■ **Work required**:
Copy each line below in which the string "textbf" appears.

■ **Material provided**:
========================================
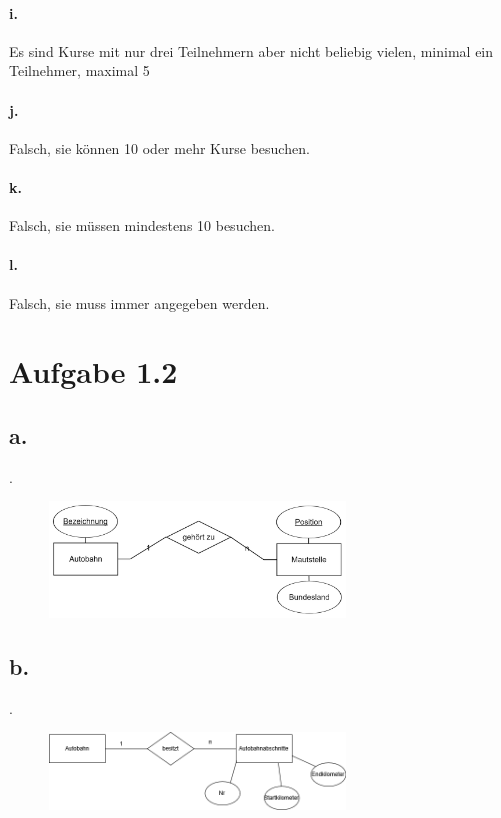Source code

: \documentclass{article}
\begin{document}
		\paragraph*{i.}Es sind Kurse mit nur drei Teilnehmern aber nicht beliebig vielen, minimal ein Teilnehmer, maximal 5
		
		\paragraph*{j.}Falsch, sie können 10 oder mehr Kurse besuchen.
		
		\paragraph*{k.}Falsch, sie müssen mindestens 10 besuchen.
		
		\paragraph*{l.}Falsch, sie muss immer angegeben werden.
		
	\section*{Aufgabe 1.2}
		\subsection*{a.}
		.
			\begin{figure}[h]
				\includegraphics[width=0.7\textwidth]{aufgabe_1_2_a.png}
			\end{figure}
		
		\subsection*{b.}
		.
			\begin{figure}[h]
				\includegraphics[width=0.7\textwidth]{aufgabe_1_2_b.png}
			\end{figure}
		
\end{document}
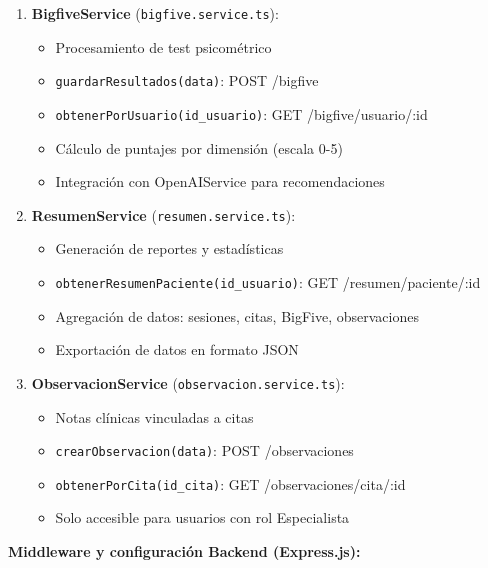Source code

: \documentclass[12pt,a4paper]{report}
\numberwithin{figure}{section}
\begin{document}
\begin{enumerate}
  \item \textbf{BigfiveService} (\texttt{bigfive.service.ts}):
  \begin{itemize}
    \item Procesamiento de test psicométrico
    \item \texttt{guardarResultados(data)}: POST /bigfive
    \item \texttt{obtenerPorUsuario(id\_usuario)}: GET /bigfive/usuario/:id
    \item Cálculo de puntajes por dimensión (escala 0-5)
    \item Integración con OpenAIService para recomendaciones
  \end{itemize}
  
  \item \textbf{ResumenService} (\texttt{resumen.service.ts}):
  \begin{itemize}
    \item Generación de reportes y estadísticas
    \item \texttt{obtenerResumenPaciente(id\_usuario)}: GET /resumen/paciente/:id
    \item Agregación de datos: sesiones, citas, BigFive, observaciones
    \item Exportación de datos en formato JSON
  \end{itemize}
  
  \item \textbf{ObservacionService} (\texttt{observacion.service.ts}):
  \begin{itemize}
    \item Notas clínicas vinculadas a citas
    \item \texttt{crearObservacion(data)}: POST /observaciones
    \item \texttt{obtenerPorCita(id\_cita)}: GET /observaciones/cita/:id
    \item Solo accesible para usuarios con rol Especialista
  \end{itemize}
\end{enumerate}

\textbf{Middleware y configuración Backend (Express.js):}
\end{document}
========================================
■ **Result**:
  \item \textbf{BigfiveService} (\texttt{bigfive.service.ts}):
  \item \textbf{ResumenService} (\texttt{resumen.service.ts}):
  \item \textbf{ObservacionService} (\texttt{observacion.service.ts}):
\textbf{Middleware y configuración Backend (Express.js):}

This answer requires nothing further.